Your assignment
Search the material for the word "table" and copy every line in which it occurs.

---

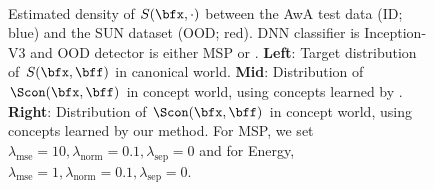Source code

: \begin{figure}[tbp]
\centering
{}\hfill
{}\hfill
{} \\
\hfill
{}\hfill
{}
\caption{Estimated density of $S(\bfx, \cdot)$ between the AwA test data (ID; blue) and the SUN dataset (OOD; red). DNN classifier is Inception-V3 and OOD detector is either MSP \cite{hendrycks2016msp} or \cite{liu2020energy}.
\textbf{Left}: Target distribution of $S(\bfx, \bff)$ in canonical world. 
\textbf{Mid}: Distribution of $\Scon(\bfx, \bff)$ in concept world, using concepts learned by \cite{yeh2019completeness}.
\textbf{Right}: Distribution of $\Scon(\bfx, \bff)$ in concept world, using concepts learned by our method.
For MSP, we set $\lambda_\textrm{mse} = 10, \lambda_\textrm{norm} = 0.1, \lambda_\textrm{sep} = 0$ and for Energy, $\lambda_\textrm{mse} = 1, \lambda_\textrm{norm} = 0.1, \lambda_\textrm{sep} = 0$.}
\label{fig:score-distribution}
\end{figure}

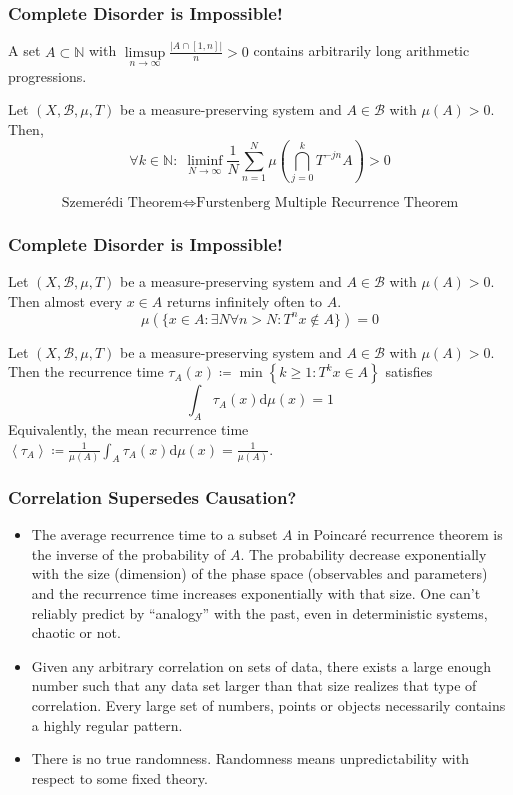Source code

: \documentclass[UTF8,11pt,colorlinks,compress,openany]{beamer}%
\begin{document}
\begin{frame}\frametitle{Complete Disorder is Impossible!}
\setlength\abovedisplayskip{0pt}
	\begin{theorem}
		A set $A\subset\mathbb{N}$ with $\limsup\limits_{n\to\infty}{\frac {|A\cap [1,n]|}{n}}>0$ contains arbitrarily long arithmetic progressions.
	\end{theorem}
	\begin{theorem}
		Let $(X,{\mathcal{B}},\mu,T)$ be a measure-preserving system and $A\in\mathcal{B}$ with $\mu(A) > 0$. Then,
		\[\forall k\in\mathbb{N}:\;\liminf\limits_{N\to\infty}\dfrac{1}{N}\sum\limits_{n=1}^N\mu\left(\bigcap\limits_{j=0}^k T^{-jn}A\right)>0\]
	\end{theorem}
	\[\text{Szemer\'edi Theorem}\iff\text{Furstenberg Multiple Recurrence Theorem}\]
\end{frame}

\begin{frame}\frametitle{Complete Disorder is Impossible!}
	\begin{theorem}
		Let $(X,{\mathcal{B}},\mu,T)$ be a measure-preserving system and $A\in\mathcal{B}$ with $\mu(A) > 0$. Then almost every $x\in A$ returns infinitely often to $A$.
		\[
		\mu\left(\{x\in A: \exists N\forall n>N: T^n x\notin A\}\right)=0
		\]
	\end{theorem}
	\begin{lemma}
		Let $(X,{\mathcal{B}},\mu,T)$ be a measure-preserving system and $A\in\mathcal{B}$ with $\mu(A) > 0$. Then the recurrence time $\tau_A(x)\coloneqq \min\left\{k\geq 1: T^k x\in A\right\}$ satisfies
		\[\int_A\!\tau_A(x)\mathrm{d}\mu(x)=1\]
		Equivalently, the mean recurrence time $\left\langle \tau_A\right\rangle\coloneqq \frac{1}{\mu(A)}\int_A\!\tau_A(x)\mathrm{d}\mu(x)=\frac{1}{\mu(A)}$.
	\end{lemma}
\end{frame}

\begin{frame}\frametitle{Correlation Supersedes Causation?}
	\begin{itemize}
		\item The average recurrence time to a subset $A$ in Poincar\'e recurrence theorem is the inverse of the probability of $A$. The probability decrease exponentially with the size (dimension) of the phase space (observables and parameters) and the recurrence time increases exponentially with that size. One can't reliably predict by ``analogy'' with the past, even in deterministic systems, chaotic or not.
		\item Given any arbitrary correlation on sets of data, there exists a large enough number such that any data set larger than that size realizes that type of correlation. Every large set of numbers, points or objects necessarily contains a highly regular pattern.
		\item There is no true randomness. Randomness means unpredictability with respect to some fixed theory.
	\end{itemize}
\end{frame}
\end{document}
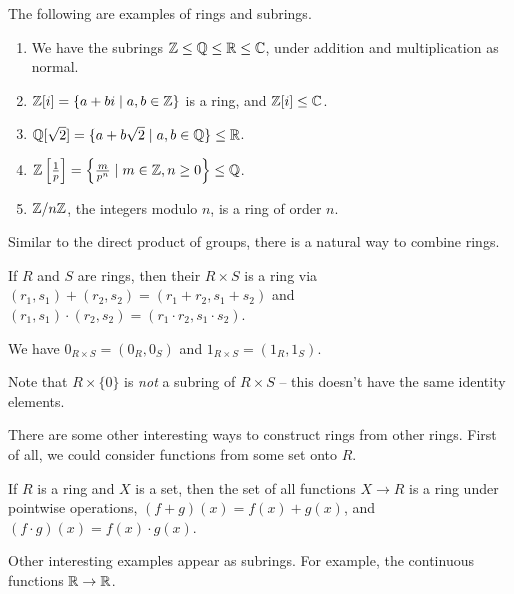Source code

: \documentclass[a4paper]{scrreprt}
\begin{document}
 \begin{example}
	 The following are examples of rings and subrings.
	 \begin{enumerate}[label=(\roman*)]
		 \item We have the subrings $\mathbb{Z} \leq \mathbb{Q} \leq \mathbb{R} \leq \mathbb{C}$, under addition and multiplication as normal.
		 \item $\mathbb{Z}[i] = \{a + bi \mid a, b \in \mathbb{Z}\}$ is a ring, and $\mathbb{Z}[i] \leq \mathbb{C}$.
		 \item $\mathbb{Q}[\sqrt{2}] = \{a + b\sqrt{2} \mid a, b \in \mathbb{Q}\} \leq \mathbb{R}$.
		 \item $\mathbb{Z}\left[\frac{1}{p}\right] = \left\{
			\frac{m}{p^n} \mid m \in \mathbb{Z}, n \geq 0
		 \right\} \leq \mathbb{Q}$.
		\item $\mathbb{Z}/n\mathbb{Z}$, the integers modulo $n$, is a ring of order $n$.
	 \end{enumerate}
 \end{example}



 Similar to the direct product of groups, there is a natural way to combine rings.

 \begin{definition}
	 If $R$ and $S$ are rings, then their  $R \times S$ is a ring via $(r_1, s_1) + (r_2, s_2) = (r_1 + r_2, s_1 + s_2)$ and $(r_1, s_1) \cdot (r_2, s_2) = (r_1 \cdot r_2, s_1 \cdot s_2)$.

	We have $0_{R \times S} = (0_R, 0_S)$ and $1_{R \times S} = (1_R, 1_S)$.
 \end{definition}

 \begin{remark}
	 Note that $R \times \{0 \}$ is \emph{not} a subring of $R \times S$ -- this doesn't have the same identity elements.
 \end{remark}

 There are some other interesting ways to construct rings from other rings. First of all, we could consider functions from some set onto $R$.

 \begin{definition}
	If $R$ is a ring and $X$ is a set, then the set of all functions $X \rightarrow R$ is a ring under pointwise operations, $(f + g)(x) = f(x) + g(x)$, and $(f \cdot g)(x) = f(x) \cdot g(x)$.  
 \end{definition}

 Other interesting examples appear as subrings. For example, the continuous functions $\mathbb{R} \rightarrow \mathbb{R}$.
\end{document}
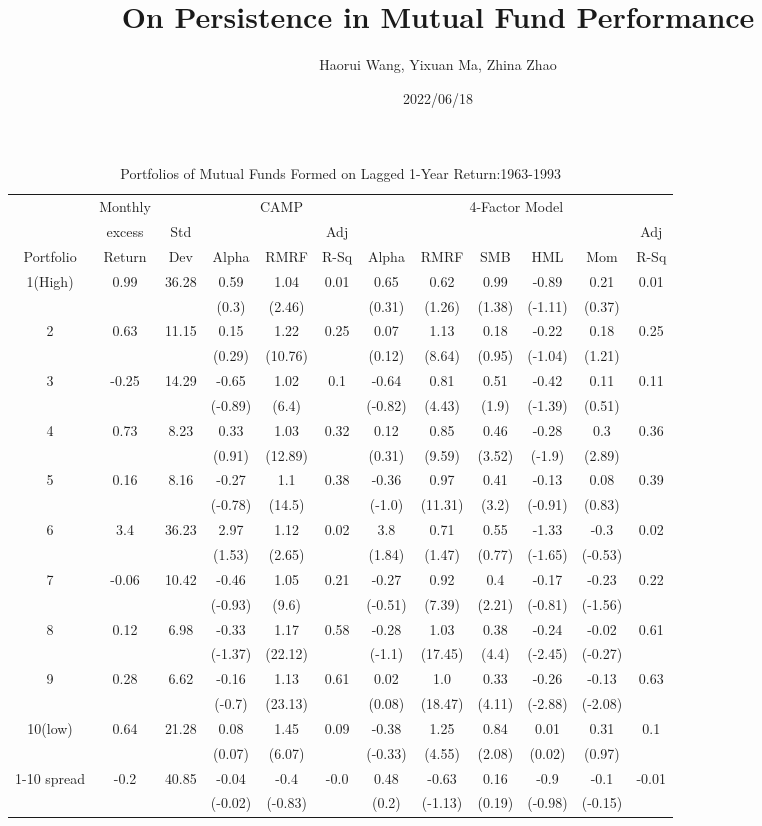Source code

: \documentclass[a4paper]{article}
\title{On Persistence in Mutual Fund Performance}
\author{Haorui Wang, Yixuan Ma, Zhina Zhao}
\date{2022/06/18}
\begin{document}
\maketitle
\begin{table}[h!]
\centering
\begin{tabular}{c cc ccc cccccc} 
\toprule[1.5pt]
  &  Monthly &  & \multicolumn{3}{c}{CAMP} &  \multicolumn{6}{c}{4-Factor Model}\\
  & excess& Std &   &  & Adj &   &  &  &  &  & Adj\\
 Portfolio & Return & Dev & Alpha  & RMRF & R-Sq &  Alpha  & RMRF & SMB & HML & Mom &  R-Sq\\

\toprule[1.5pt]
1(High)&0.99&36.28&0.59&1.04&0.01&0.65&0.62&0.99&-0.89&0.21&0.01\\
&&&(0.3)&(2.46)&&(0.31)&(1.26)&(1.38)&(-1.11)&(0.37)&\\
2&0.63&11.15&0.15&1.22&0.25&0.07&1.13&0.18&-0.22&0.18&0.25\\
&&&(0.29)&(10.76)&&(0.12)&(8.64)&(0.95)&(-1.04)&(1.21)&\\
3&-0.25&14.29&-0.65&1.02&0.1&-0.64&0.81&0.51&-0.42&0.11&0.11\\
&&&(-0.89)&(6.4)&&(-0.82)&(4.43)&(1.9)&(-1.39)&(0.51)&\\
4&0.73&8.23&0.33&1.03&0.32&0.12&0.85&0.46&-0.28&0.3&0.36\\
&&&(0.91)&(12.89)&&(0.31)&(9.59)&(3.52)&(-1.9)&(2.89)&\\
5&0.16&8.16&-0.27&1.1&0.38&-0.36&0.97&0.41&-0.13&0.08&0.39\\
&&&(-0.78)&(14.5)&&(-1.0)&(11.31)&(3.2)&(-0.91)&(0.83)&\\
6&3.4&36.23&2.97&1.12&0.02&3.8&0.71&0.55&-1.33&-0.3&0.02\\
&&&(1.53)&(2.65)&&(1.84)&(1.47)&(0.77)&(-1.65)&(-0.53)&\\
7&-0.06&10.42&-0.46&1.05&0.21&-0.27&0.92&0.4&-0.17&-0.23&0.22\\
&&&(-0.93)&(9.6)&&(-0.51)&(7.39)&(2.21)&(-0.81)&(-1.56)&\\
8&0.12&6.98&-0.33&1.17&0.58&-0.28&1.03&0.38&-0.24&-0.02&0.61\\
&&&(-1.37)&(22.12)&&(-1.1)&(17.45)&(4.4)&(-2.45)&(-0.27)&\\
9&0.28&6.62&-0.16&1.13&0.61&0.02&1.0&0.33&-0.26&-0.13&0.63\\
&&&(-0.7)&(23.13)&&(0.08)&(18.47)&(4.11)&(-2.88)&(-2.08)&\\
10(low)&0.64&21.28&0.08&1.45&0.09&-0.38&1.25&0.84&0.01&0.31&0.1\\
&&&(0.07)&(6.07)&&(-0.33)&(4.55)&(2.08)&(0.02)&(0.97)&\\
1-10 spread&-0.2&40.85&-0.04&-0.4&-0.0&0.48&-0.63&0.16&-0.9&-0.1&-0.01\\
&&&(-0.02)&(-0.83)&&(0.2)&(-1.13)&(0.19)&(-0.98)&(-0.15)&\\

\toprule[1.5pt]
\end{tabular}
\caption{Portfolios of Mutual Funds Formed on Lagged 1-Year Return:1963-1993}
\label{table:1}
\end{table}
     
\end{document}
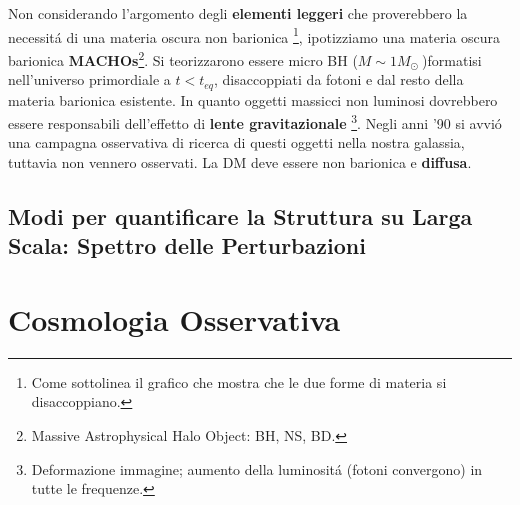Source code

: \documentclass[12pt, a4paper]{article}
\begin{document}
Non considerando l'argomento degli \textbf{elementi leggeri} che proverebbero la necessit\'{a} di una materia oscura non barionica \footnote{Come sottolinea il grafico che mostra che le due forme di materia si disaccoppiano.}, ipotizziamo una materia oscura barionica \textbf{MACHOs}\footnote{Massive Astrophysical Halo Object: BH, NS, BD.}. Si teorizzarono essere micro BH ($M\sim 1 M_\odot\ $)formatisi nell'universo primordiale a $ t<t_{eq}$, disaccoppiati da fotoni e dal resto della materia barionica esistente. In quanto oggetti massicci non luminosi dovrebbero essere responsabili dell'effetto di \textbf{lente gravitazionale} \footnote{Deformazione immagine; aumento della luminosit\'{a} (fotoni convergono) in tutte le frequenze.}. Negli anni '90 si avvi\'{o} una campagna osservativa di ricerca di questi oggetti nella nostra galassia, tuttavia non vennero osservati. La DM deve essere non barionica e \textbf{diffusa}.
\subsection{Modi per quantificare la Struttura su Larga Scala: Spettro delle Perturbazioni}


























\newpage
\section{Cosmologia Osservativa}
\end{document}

---

The completed task
\begin{table}[h!]
\label{table:1}
\end{table}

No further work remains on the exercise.